Rain Causes Lung Cancer (No, It Doesn’t)
Now that you know a bit more about ways to do spatial analysis, I want you to understand some all-too-common ways in which these analyses can fall apart if you’re not careful.
Most of the analysis techniques mentioned earlier in this week will cause you (or the people who read your maps) to start making assumptions about the correlation between observations. To put it plainly, just because there appears to be co-occurrence between two things, it doesn’t mean that one of things is causing the other to happen.
To explore this pitfall further, let’s check out a wacky example that we wrestled with here at the GeoVISTA Center back in the early 2000s. At the time we had a research project with cancer epidemiologists from the National Cancer Institute. Dan Carr from George Mason University (who was also working with the same folks at NCI at the same time) had discovered a really intriguing pattern while trying to explore geographic patterns of cancer mortality and its possible correlation to a bunch of social, economic, and environmental variables. Here’s what he found – lung cancer mortality correlates quite well with… mean annual precipitation. Yeah. Rain. Does that sound plausible to you?
You can see the in map above (created using the GeoViz Toolkit) that there are a lot of counties that show up as dark blue/green. This is a bivariate (two variable) choropleth map. The Y-axis here (with green category colors) is used to show the precipitation variable, and the X-axis (with blue category colors) shows the lung cancer mortality rates. When you see the dark blue/green color at the high end of both X and Y axes, you’re looking at counties that are high in both of those variables. Places that are only green or only blue are lower on the other respective variable. The scatterplot shown in the bottom right corner shows the data distribution of both variables. You probably can’t read the correlation measure, but it says that the R-squared value is .48—this was a strong correlation measurement compared to most of the known relationships between lung cancer mortality and other variables (poverty and smoking show strong associations too, for example).
When I select just the counties that are both high in precipitation and high in lung cancer mortality, you get the map above. Most of the counties are located in the Southeast United States. We spent awhile working with Dan Carr and the epidemiologists at NCI to try and tease this apart further, to no avail. There’s nothing there to report – it’s just correlation, nothing causal. It’s not that rain has any real impact on lung cancer mortality. It just happens to rain more where there are people who meet a range of other risk factors. This is a perfect example to demonstrate how correlation is not the same as causation.
Playing Tricks With Scale
Another major pitfall here relates to the scale at which you conduct spatial analysis. Depending on the scale at which you look at a Geographic pattern, you can derive completely different results from the exact same underlying data. This is called the “Modifiable Areal Unit Problem” or MAUP in acronym form (and said aloud it sounds like the noise that comes out of your throat after eating too many nachos).
Let’s explore this issue now by looking at some data about Solar Potential in the lower 48 United States. Solar Potential refers to the suitability of a particular place to develop solar power. The data I’m working with here is from the National Renewable Energy Laboratory (NREL). The first map shows the average annual solar potential by States. You can see right away that some states look better than others.

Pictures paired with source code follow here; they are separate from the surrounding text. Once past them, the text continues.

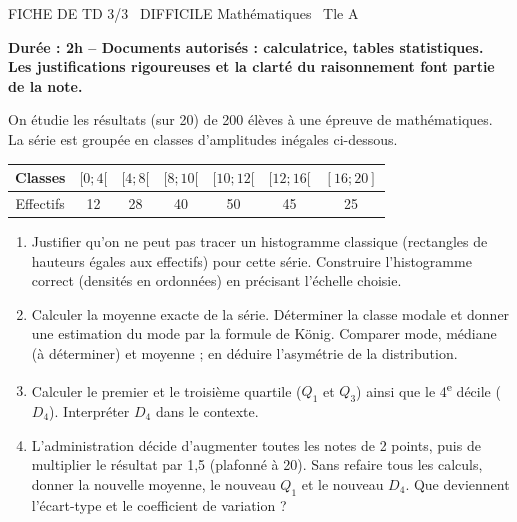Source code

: \documentclass[11pt]{article}
\begin{document}
\begin{tcolorbox}[enhanced,colback=popink,colframe=popink,arc=10pt,boxrule=0pt,left=12pt,right=12pt,top=9pt,bottom=9pt]
{\color{white}\popxbold\small FICHE DE TD 3/3 \textbullet\ DIFFICILE \hfill Mathématiques \textbullet\ Tle A\par}
\end{tcolorbox}
\vspace{4pt}
\textbf{Durée : 2h -- Documents autorisés : calculatrice, tables statistiques. Les justifications rigoureuses et la clarté du raisonnement font partie de la note.}

\begin{exercice}
On étudie les résultats (sur 20) de 200 élèves à une épreuve de mathématiques. La série est groupée en classes d'amplitudes inégales ci-dessous.
\begin{center}
\begin{tabular}{|c|c|c|c|c|c|c|}
\hline
Classes & $[0; 4[$ & $[4; 8[$ & $[8; 10[$ & $[10; 12[$ & $[12; 16[$ & $[16; 20]$ \\
\hline
Effectifs & 12 & 28 & 40 & 50 & 45 & 25 \\
\hline
\end{tabular}
\end{center}
\begin{enumerate}
    \item Justifier qu'on ne peut pas tracer un histogramme classique (rectangles de hauteurs égales aux effectifs) pour cette série. Construire l'histogramme correct (densités en ordonnées) en précisant l'échelle choisie.
    \item Calculer la moyenne exacte de la série. Déterminer la classe modale et donner une estimation du mode par la formule de König. Comparer mode, médiane (à déterminer) et moyenne ; en déduire l'asymétrie de la distribution.
    \item Calculer le premier et le troisième quartile ($Q_1$ et $Q_3$) ainsi que le 4\textsuperscript{e} décile ($D_4$). Interpréter $D_4$ dans le contexte.
    \item L'administration décide d'augmenter toutes les notes de 2 points, puis de multiplier le résultat par 1,5 (plafonné à 20). Sans refaire tous les calculs, donner la nouvelle moyenne, le nouveau $Q_1$ et le nouveau $D_4$. Que deviennent l'écart-type et le coefficient de variation ?
\end{enumerate}
\end{exercice}
\end{document}
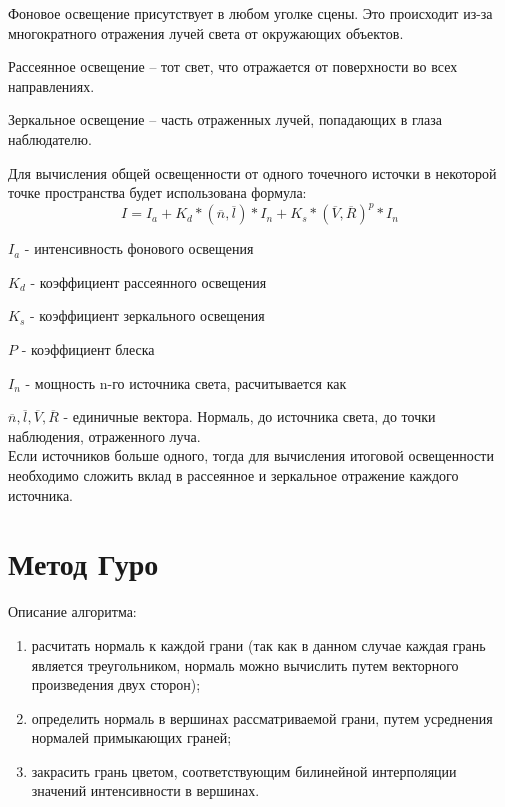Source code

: \documentclass[12pt]{report}
\begin{document}
	Фоновое освещение присутствует в любом уголке сцены. Это происходит из-за многократного отражения лучей света от окружающих объектов. 
		
	Рассеянное освещение – тот свет, что отражается от поверхности во всех направлениях.
	
	Зеркальное освещение – часть отраженных лучей, попадающих в глаза наблюдателю.
	
	Для вычисления общей освещенности от одного точечного источки в некоторой точке пространства будет использована формула:
	\begin{equation}
		I = I_{a} + K_{d}*(\overline{n}, \overline{l})*I_{n} + K_{s}*(\overline{V}, \overline{R})^{p}*I_{n}
	\end{equation}
		
		$I_{a}$ - интенсивность фонового освещения
		
		$K_{d}$ - коэффициент рассеянного освещения
		
		$K_{s}$ - коэффициент зеркального освещения
		
		$P$ - коэффициент блеска
		
		$I_{n}$ - мощность n-го источника света, расчитывается как
		
		$\overline{n}, \overline{l}, \overline{V}, \overline{R}$ - единичные вектора. Нормаль, до источника света, до точки наблюдения, отраженного луча. 
		~\\
		
		Если источников больше одного, тогда для вычисления итоговой освещенности необходимо сложить вклад в рассеянное и зеркальное отражение каждого источника.
		
	\section{Метод Гуро}
	
	Описание алгоритма:
	
	\begin{enumerate}
		\item расчитать нормаль к каждой грани (так как в данном случае каждая грань является треугольником, нормаль можно вычислить путем векторного произведения двух сторон);
		\item определить нормаль в вершинах рассматриваемой грани, путем усреднения нормалей примыкающих граней;	
		\item закрасить грань цветом, соответствующим билинейной интерполяции значений интенсивности в вершинах.
	\end{enumerate}
\end{document}
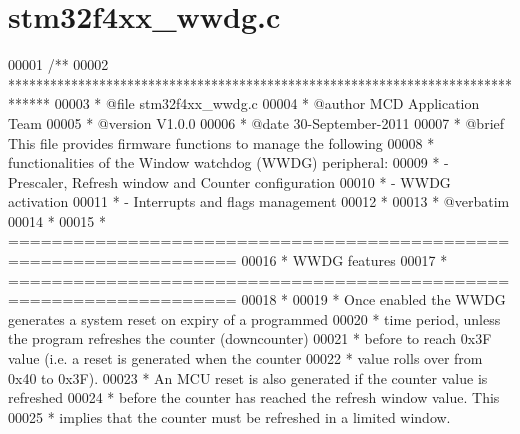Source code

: \section{stm32f4xx\+\_\+wwdg.\+c}
\label{stm32f4xx__wwdg_8c_source}

\begin{DoxyCode}
00001 \textcolor{comment}{/**}
00002 \textcolor{comment}{  ******************************************************************************}
00003 \textcolor{comment}{  * @file    stm32f4xx\_wwdg.c}
00004 \textcolor{comment}{  * @author  MCD Application Team}
00005 \textcolor{comment}{  * @version V1.0.0}
00006 \textcolor{comment}{  * @date    30-September-2011}
00007 \textcolor{comment}{  * @brief   This file provides firmware functions to manage the following }
00008 \textcolor{comment}{  *          functionalities of the Window watchdog (WWDG) peripheral:           }
00009 \textcolor{comment}{  *           - Prescaler, Refresh window and Counter configuration}
00010 \textcolor{comment}{  *           - WWDG activation}
00011 \textcolor{comment}{  *           - Interrupts and flags management}
00012 \textcolor{comment}{  *             }
00013 \textcolor{comment}{  *  @verbatim}
00014 \textcolor{comment}{  *    }
00015 \textcolor{comment}{  *          ===================================================================}
00016 \textcolor{comment}{  *                                     WWDG features}
00017 \textcolor{comment}{  *          ===================================================================}
00018 \textcolor{comment}{  *                                        }
00019 \textcolor{comment}{  *          Once enabled the WWDG generates a system reset on expiry of a programmed}
00020 \textcolor{comment}{  *          time period, unless the program refreshes the counter (downcounter) }
00021 \textcolor{comment}{  *          before to reach 0x3F value (i.e. a reset is generated when the counter}
00022 \textcolor{comment}{  *          value rolls over from 0x40 to 0x3F). }
00023 \textcolor{comment}{  *          An MCU reset is also generated if the counter value is refreshed}
00024 \textcolor{comment}{  *          before the counter has reached the refresh window value. This }
00025 \textcolor{comment}{  *          implies that the counter must be refreshed in a limited window.}

\end{DoxyCode}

But what if I use the same underlying data and instead of aggregating to States, I come up with measures for counties instead? You can see the map below showing the same data if it’s represented at the county level. The picture is already a lot more nuanced than the state map, right? A lot of states that were shown in one color up above actually include members of several categories when you look at the data by county.
And the third map here shows the original underlying data that the other two maps were based on. The original data source calculates solar potential in 10 kilometer grid cells. So that’s why things look a bit rough at the edges. This is actually the most precise measurement level, however. I’ve overlaid the state and county boundaries so that you can see how the raw data compares to the units by which we typically try to aggregate things.